I've got to give up my room. The corporal whose rightful residence it is has decided she wants it and I am to have the front double room, so very much more to clean. I am sick and sorry; I like my room. I like the sixpenny and flourishing plant on the windowsill. I like the string from the light via the door to my bed which enables me to extinguish both light and wireless without getting back into the cold. I like it because it is little and easy to warm and has clean windows and a polished floor. I wish I were a corporal and not so tired. I am writing this all odd: it was going to be very artful introducing all the week's events in so natural a manner that one slipped easily into the other.

Allow me, says she in her best pompous author manner, to take you from my usual haunts of Booth Road and Claygate and that part of London encircling Leicester Square into the hitherto unexplored region of Hendon Aerodrome. If we are lucky, as we enter its gates, the police on duty will salute me and make me feel very smooth. Why then, reader, do I hurry? Why have I paid unusual trouble with my toilet and clutch in my hand a limp paper when usually I saunter past late, untidy and sucking a Zube? I am going to a Messing meeting as a representative of WAAF airwomen, that's why – a role strangely thrust on me by Our Annie.
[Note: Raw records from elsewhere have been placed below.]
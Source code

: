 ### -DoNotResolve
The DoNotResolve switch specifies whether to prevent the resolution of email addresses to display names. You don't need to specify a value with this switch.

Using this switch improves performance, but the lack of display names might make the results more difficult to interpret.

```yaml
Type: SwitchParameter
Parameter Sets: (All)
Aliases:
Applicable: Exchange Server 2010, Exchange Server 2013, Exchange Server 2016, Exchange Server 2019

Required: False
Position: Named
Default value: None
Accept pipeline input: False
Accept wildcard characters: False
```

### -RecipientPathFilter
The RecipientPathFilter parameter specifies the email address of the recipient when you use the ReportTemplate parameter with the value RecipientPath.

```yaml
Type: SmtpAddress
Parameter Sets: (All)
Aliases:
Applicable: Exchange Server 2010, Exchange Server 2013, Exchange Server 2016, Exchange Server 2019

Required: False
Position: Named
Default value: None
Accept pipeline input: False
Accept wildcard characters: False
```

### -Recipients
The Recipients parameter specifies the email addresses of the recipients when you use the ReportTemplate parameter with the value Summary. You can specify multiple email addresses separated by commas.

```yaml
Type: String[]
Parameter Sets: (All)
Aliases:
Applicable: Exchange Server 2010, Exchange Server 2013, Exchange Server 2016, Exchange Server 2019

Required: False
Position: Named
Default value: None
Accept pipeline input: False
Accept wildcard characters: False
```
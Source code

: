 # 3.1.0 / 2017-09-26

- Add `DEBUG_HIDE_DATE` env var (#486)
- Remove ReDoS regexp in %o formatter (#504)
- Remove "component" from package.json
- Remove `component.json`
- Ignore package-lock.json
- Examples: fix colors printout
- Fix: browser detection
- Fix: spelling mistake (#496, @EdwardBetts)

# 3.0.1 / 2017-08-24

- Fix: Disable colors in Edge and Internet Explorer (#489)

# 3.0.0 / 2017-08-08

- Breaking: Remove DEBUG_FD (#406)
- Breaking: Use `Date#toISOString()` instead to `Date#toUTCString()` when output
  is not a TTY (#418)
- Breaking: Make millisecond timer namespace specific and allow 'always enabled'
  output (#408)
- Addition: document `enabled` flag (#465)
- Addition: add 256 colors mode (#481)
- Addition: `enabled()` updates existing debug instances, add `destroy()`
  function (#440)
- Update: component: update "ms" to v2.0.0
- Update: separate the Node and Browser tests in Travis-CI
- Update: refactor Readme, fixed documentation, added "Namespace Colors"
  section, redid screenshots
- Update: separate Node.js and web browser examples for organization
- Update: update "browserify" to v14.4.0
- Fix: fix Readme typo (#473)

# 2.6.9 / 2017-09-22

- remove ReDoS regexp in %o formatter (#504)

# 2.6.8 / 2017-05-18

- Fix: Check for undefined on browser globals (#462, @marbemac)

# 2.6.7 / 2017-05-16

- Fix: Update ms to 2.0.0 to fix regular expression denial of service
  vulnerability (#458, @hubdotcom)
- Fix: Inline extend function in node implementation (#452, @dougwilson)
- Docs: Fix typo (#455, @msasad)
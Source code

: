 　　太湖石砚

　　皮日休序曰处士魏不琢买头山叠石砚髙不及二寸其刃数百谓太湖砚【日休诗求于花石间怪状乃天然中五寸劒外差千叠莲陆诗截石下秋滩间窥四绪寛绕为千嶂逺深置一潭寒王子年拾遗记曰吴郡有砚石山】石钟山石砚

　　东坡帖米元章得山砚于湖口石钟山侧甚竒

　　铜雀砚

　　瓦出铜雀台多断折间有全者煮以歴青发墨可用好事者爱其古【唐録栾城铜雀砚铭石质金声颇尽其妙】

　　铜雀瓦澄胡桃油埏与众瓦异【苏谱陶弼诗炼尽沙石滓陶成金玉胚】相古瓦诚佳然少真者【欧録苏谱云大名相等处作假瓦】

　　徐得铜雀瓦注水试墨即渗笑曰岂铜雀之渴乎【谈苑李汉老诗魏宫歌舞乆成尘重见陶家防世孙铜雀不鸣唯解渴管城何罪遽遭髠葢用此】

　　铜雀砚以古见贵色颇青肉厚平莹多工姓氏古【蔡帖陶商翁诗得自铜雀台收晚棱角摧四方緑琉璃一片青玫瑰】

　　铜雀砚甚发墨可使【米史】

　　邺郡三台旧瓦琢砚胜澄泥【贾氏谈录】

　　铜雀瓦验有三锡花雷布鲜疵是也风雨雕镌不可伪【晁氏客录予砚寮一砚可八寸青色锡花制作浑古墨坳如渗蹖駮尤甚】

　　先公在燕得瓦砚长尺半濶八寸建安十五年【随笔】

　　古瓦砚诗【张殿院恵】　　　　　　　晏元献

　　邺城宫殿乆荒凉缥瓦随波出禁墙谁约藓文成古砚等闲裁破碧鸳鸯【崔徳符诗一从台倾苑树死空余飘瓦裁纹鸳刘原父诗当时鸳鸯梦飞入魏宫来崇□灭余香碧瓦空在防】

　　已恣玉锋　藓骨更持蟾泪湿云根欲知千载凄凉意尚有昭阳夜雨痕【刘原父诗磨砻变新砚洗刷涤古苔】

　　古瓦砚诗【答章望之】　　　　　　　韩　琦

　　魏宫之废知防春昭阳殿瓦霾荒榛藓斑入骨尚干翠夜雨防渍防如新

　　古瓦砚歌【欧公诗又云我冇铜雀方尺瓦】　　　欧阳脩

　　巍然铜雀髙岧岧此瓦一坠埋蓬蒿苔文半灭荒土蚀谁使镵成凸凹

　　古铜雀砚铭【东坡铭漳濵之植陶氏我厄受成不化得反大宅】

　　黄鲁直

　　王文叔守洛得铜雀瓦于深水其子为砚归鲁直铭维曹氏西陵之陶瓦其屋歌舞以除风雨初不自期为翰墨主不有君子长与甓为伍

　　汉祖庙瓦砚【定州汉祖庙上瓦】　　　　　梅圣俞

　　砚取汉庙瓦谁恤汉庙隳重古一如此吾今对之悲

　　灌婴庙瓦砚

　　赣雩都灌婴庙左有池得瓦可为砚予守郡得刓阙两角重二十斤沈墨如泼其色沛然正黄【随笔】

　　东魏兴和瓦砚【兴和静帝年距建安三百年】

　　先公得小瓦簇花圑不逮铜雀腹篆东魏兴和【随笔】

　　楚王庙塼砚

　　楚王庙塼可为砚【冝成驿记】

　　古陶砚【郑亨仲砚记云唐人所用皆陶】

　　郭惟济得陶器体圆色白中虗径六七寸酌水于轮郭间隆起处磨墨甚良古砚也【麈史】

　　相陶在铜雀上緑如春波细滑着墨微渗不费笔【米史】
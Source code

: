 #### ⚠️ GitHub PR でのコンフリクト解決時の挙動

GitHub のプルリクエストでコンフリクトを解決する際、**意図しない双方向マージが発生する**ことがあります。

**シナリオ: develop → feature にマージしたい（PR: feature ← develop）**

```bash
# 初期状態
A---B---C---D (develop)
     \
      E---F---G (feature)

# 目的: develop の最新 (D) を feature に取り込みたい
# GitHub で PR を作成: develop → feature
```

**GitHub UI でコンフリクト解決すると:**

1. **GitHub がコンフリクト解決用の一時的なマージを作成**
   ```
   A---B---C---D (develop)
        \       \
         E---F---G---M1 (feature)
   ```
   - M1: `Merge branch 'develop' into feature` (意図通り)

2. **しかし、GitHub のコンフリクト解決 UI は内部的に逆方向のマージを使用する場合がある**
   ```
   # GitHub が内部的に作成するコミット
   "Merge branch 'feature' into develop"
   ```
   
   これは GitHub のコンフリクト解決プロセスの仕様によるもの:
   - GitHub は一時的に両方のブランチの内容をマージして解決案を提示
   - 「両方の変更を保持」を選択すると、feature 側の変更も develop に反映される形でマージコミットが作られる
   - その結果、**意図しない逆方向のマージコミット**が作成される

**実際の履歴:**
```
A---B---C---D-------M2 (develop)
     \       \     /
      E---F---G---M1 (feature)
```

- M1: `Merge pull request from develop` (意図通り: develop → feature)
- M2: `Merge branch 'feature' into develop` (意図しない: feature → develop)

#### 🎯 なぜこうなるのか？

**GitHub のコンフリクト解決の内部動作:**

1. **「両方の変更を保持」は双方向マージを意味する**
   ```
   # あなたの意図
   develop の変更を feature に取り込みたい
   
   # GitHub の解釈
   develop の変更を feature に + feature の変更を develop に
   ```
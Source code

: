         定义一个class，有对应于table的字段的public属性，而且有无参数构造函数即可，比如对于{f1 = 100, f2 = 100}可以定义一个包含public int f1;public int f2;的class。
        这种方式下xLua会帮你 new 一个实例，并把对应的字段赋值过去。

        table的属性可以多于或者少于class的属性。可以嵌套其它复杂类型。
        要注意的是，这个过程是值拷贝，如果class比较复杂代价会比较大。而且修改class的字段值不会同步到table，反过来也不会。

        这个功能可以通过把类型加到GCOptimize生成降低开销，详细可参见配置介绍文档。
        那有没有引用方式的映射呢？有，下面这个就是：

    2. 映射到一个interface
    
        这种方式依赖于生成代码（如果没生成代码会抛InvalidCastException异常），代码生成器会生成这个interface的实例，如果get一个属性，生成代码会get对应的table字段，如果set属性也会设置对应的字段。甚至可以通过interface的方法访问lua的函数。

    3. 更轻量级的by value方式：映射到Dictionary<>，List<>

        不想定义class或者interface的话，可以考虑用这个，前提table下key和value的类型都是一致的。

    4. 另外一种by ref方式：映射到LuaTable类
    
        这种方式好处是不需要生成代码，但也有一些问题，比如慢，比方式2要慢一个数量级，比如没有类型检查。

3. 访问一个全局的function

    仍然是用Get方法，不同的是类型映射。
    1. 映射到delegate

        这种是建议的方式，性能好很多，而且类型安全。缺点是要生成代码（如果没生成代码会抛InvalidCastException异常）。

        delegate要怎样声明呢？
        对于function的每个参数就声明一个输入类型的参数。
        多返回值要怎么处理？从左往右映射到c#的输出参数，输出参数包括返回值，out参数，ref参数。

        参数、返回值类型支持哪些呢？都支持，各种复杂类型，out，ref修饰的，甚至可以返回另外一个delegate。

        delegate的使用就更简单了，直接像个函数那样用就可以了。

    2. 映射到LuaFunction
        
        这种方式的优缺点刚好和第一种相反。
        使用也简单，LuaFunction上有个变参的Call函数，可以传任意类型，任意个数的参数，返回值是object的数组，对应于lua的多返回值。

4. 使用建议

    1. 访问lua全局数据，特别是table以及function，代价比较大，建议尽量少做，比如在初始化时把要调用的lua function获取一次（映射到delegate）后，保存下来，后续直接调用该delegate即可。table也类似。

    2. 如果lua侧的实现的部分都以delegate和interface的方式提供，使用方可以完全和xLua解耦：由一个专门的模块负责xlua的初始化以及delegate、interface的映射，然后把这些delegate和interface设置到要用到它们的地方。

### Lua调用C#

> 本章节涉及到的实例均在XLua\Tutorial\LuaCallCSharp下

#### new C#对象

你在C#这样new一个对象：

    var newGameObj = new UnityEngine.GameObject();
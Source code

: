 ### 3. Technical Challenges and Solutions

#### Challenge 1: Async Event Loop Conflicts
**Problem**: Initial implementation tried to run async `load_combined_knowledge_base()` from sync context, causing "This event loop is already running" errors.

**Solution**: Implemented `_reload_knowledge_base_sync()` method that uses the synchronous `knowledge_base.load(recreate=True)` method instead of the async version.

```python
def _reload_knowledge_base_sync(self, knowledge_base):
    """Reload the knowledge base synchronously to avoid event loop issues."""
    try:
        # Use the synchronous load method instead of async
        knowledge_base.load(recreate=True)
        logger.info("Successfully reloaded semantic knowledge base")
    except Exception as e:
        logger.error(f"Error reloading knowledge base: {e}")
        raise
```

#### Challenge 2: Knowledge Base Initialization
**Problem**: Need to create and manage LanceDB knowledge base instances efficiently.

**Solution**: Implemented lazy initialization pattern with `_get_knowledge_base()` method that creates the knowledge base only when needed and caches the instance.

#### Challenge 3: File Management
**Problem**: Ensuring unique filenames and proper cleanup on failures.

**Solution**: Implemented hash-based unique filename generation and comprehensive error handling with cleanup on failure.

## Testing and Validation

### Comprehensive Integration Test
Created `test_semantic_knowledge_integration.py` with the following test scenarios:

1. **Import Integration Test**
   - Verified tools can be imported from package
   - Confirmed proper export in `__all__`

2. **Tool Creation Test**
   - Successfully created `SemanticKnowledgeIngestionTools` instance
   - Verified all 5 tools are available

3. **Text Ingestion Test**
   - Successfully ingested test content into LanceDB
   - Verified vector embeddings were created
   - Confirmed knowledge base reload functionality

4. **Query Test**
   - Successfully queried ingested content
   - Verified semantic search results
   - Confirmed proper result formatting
We gather in the messing officer's room, the WAAFs waved politely to chairs, the airmen soldiers standing self-consciously behind us. After a pause, which I passed looking out of the window unaware that I was expected to speak and thinking how rude it was that nobody did so, I, as WAAF representative, am asked to complain first. I blushed a lot and said the WAAFs wanted more fruit.

That noted, Pilot Officer Burton turned to the men and the fun began. They said their fried bread was hard. The sergeants, two harsh-faced individuals, said it was inevitable on account of the ovens; Pilot Officer Burton strove courageously to pacify both parties. Throughout the battle, which travelled through hard fried bread to bread at dinner to too thin tea, he remained courteous, fair and eternally anxious to help the men. This was definitely one of the better Service customs. The men get direct to the officers with their complaints.

As a result of this morning meeting, far from finishing my work at the customary 4.15, when I left at 4.45 it was yet undone. At 5 p.m. when I was preparing to go to town, a trembling WAAF informed me that an angry Annie was on the phone demanding my return to finish my work. I returned swearing all up Booth Road and by the time I got to her my anger had surprisingly gone. I accepted, not very well concealing my smiling lack of penitence, her and Henderson's bawling, so that at the end they were smiling too. I like Henderson, she is small and attractive and tough.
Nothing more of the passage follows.